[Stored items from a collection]
::::::::::

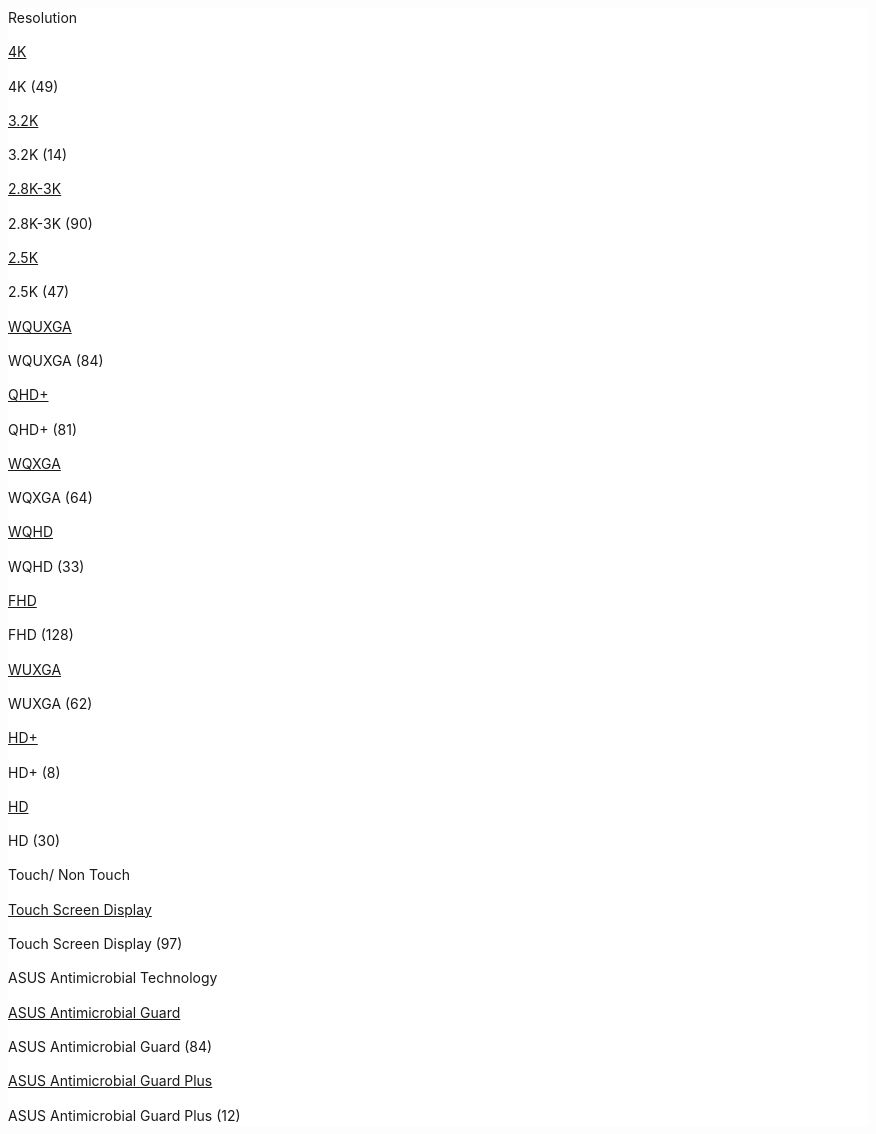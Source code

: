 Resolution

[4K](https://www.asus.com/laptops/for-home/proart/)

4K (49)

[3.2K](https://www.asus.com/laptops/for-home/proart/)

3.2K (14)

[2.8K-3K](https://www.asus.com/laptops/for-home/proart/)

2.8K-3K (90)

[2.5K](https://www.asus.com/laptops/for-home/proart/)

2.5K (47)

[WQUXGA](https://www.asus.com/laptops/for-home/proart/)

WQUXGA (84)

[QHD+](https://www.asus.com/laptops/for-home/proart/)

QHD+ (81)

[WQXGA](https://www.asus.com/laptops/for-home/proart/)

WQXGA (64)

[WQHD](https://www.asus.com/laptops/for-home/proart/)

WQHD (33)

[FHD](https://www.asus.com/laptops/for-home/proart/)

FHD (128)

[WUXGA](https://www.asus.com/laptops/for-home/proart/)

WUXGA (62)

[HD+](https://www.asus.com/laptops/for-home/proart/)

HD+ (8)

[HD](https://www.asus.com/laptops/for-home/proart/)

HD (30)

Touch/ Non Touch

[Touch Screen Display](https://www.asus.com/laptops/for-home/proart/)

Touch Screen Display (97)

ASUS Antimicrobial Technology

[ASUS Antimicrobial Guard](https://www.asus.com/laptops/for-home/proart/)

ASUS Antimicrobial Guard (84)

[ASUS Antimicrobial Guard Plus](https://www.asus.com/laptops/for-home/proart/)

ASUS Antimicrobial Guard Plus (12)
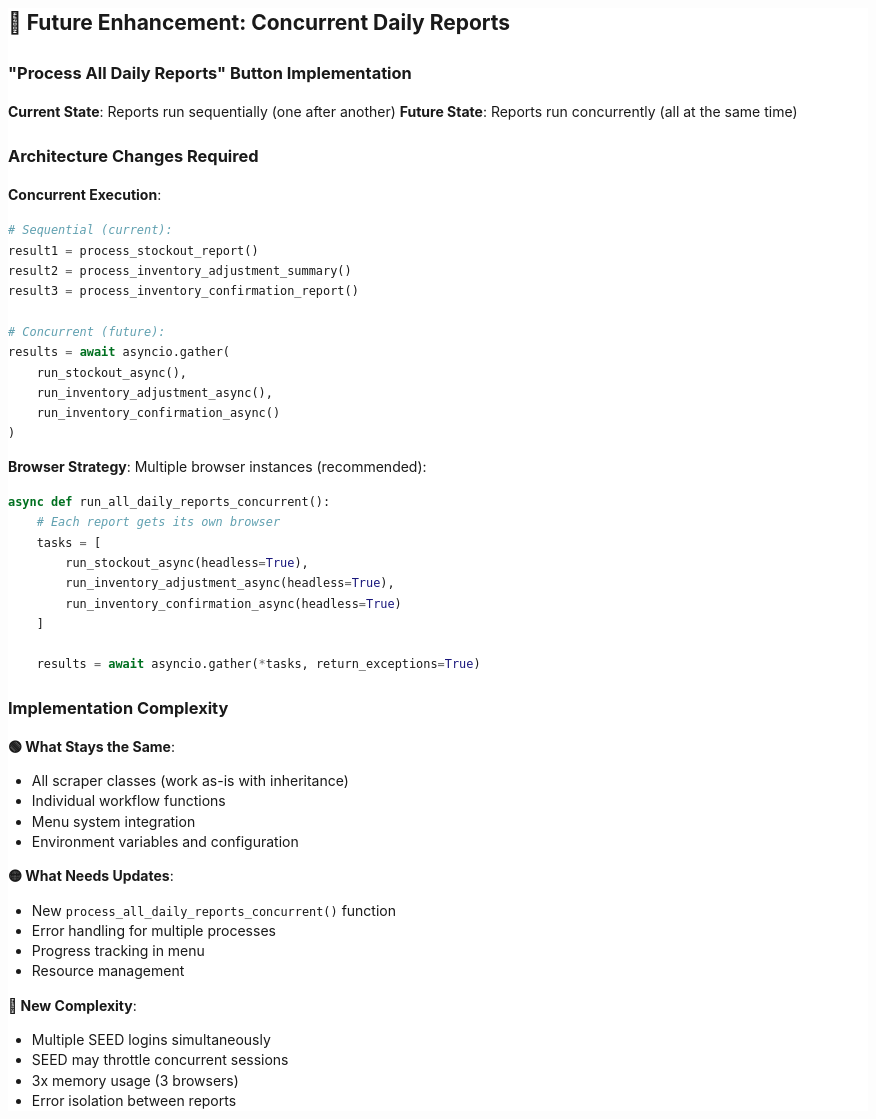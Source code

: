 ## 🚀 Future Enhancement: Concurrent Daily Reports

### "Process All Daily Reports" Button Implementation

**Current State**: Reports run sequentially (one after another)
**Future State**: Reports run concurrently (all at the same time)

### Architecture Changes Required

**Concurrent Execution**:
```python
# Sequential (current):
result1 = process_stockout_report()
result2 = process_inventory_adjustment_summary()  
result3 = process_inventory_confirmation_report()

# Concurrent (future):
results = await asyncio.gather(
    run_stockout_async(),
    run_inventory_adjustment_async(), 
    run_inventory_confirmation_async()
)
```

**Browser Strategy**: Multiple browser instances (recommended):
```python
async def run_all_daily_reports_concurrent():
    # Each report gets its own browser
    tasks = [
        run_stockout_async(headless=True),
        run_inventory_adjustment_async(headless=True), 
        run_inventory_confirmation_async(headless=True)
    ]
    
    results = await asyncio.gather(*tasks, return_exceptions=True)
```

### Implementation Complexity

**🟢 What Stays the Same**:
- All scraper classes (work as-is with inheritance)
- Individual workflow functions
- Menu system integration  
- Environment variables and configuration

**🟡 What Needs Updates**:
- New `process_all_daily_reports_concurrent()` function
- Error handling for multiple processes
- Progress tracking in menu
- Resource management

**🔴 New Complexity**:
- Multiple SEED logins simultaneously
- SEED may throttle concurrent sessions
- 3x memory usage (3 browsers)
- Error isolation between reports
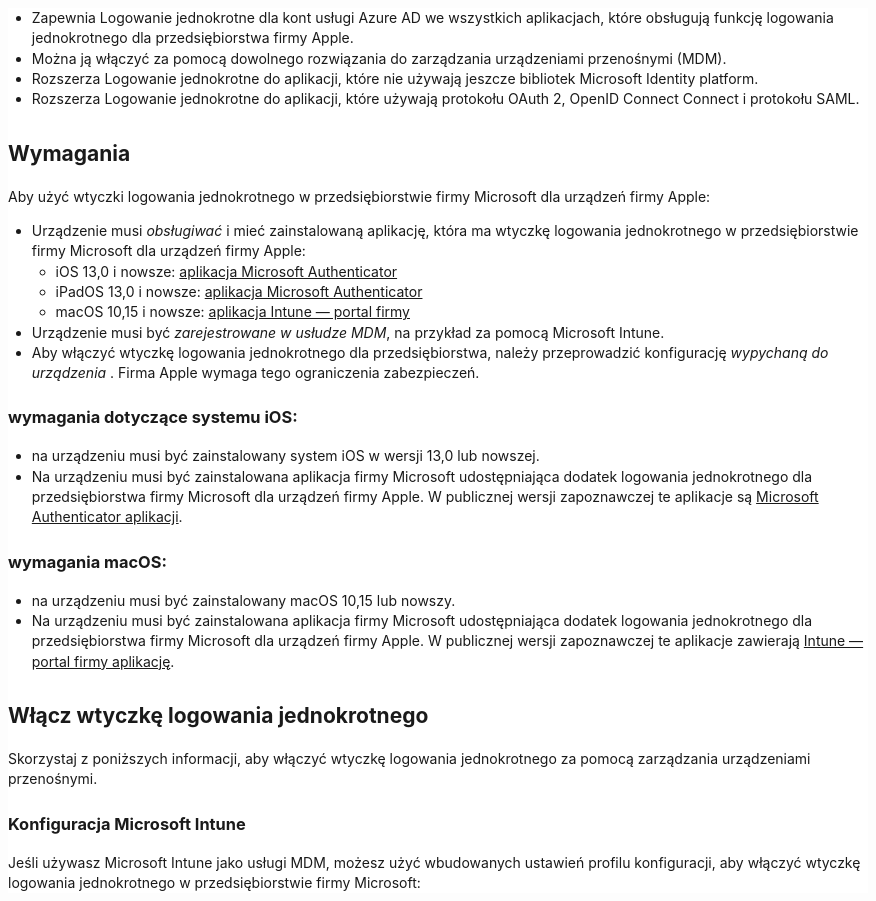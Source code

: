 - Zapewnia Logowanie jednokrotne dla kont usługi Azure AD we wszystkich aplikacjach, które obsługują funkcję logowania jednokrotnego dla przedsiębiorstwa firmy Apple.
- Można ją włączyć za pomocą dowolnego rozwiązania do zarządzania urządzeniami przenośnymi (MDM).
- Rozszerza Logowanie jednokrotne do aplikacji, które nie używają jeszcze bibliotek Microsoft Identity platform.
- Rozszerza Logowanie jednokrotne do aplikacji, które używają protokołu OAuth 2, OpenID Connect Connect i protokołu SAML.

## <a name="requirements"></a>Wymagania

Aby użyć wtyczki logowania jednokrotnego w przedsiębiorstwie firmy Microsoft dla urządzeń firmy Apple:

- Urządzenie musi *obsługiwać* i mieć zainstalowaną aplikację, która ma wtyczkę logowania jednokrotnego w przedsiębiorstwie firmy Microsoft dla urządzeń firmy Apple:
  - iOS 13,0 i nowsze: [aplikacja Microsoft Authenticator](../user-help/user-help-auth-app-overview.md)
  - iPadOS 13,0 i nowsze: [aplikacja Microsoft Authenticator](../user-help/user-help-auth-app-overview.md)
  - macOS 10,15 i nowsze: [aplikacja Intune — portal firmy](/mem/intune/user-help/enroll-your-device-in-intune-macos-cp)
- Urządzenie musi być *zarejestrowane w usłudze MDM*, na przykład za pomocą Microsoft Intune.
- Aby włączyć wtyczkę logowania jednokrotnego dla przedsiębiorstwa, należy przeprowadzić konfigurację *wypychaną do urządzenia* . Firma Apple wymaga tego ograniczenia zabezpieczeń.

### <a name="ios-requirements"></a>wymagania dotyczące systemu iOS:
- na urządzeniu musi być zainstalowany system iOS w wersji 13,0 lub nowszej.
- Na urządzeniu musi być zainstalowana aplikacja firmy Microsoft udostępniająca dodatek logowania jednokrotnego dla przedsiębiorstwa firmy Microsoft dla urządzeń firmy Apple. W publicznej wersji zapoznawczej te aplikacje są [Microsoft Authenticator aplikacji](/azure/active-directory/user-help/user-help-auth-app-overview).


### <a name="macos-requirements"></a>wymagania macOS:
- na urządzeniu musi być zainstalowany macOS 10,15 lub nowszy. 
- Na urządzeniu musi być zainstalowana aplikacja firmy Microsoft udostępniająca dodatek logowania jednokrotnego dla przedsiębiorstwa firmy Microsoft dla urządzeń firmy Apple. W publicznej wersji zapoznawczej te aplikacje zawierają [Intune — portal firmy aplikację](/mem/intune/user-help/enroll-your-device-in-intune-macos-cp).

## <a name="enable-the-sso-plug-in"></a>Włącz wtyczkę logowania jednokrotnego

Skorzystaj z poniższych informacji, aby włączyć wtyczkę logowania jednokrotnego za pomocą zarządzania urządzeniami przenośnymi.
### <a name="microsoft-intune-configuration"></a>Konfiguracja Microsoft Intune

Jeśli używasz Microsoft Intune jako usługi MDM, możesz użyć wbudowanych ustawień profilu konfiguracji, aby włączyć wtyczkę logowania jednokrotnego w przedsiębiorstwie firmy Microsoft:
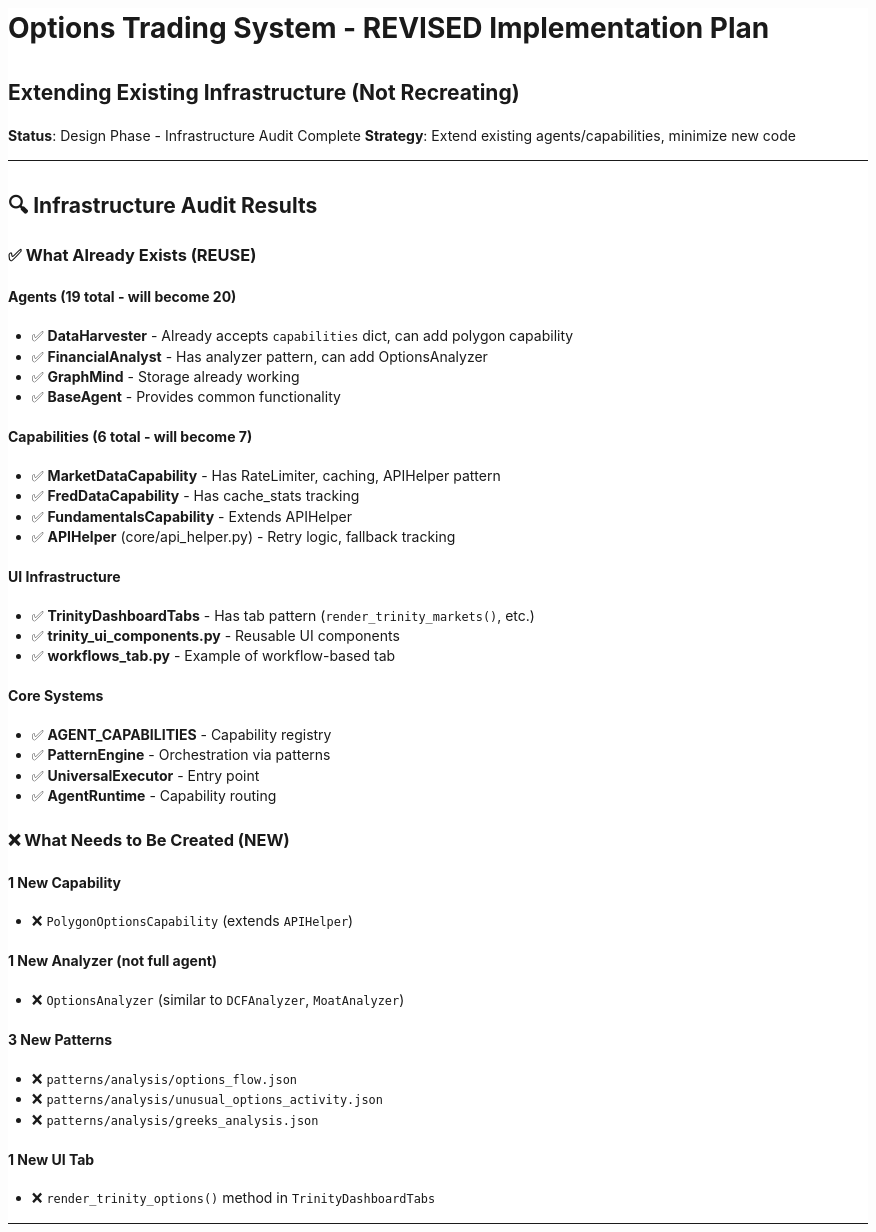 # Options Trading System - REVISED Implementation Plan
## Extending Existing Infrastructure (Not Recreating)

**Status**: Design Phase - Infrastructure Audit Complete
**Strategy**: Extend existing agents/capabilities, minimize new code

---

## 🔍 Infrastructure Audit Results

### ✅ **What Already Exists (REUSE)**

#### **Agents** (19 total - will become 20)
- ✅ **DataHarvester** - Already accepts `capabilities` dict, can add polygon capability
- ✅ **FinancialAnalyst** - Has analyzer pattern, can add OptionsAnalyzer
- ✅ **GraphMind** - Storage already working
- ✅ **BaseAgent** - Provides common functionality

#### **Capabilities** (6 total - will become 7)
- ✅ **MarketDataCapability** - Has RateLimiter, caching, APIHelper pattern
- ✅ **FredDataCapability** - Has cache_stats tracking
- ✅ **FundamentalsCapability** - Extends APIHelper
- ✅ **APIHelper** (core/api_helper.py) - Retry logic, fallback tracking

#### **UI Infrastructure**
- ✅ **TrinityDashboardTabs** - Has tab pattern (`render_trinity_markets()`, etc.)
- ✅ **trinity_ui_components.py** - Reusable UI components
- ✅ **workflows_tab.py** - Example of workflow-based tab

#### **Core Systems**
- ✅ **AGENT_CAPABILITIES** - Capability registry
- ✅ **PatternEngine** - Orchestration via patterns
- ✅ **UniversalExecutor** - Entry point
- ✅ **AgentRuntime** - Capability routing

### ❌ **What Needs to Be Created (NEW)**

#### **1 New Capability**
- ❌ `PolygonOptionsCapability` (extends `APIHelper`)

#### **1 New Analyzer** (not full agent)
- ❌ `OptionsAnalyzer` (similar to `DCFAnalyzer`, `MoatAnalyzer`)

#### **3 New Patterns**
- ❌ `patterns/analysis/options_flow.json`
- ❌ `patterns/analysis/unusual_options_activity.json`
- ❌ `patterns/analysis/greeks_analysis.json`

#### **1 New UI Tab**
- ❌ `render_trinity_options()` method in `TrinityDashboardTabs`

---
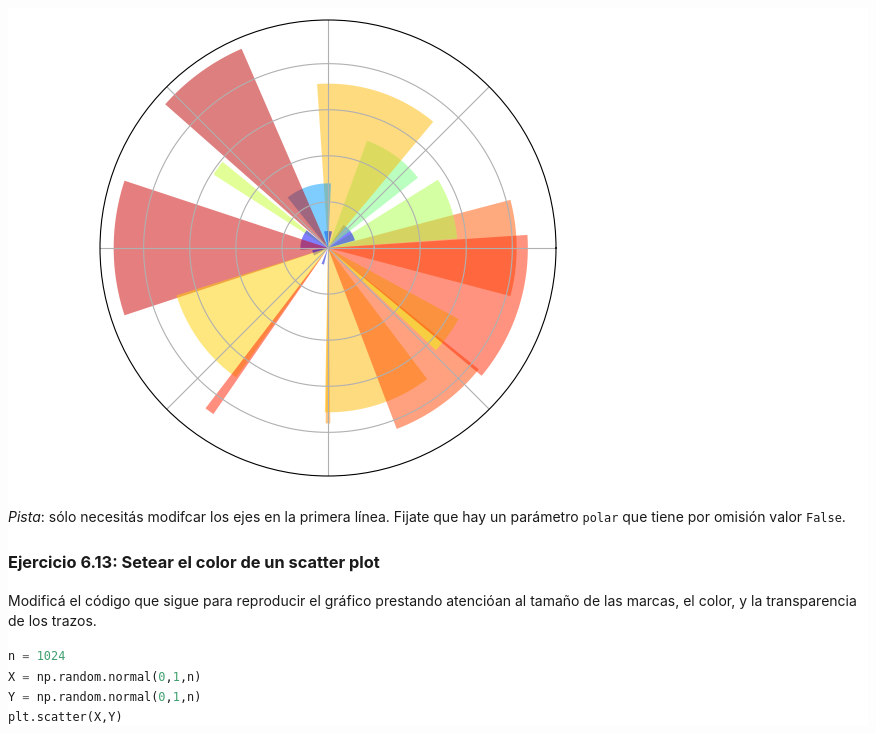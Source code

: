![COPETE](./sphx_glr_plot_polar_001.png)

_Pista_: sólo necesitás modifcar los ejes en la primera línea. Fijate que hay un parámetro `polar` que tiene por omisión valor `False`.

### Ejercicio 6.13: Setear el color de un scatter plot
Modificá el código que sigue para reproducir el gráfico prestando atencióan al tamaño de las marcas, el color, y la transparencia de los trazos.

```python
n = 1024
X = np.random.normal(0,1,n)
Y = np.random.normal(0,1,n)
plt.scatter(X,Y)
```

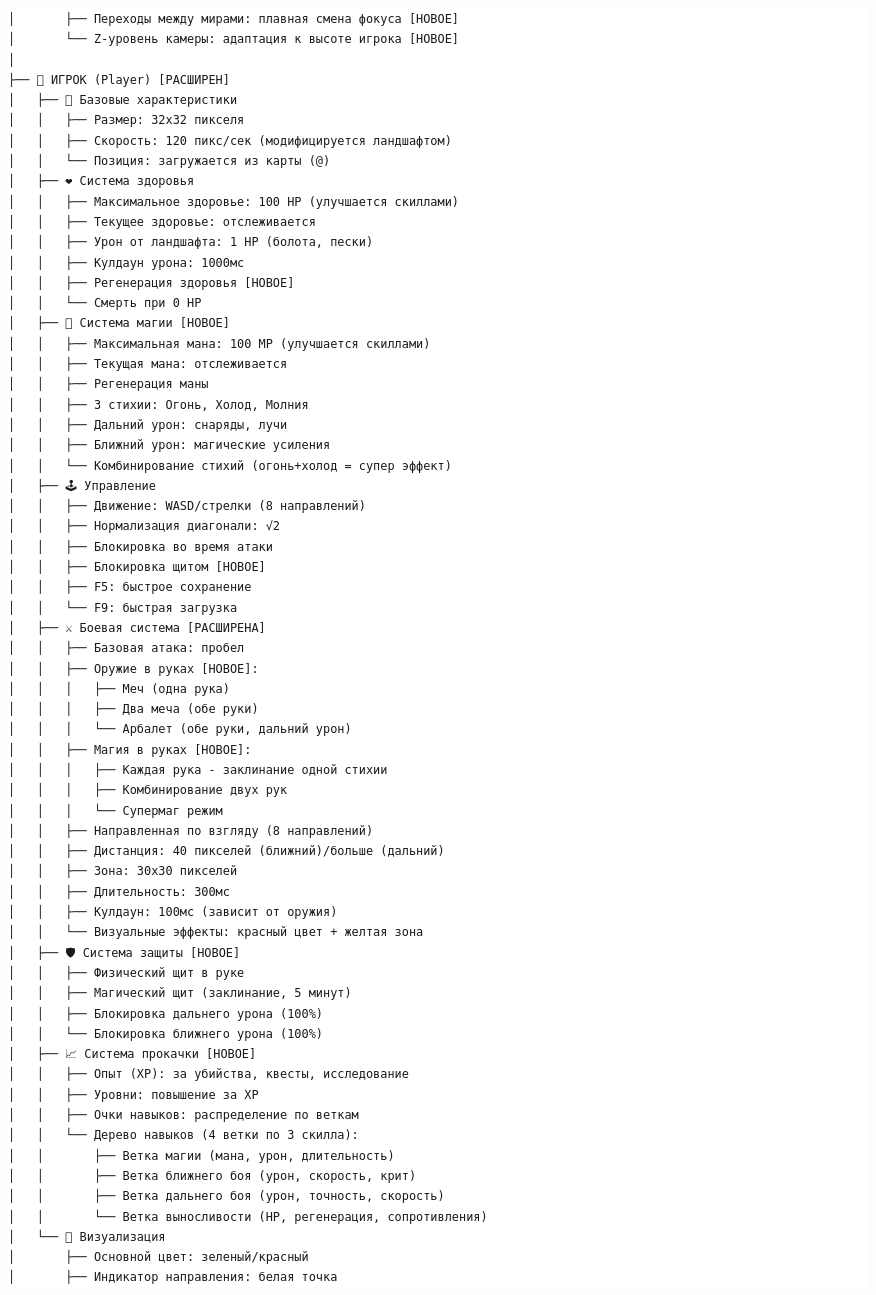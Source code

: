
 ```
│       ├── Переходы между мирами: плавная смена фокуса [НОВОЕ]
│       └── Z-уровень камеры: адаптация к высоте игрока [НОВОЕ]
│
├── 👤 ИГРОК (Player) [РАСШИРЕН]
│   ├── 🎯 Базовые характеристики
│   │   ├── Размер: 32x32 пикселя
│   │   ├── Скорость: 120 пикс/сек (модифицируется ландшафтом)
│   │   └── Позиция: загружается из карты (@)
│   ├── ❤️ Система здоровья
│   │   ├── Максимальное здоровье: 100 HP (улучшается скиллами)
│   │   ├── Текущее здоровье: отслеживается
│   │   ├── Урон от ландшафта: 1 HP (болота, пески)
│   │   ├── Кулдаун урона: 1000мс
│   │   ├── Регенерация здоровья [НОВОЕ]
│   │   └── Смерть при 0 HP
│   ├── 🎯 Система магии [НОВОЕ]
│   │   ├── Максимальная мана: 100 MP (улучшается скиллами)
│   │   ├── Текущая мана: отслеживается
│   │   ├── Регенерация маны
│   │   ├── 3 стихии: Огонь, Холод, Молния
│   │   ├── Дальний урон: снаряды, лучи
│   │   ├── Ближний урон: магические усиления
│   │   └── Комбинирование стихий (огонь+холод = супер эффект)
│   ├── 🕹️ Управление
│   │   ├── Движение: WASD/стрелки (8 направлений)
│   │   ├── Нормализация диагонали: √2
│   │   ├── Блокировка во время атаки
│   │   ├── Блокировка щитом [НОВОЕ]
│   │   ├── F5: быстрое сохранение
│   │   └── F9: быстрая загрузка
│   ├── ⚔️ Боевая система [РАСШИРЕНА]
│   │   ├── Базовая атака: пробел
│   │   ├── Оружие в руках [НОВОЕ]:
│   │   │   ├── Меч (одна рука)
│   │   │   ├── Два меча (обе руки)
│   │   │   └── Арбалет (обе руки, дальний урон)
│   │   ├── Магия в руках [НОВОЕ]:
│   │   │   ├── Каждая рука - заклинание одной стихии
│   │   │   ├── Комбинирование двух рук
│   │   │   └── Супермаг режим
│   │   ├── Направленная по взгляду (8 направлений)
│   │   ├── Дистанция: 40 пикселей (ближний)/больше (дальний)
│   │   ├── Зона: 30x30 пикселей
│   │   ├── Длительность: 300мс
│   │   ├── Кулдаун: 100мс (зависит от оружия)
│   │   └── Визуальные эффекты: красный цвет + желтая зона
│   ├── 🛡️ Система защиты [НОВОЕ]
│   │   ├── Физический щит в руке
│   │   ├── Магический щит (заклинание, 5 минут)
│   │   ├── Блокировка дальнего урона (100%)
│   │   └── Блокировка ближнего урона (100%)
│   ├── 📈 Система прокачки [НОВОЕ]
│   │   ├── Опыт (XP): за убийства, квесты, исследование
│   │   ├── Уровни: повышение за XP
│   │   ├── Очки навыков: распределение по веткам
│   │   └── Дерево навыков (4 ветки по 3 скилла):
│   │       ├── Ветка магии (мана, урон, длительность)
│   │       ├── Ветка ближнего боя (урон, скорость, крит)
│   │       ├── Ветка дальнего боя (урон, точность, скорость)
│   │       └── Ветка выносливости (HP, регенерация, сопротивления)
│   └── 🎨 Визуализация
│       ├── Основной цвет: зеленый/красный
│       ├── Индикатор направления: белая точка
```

::::::::::

§ **TRY IT**
The answer must consist of every line from the entries above that contains the string "красный".

§ **EXERCISE ANSWER**
│   │   └── Визуальные эффекты: красный цвет + желтая зона
│       ├── Основной цвет: зеленый/красный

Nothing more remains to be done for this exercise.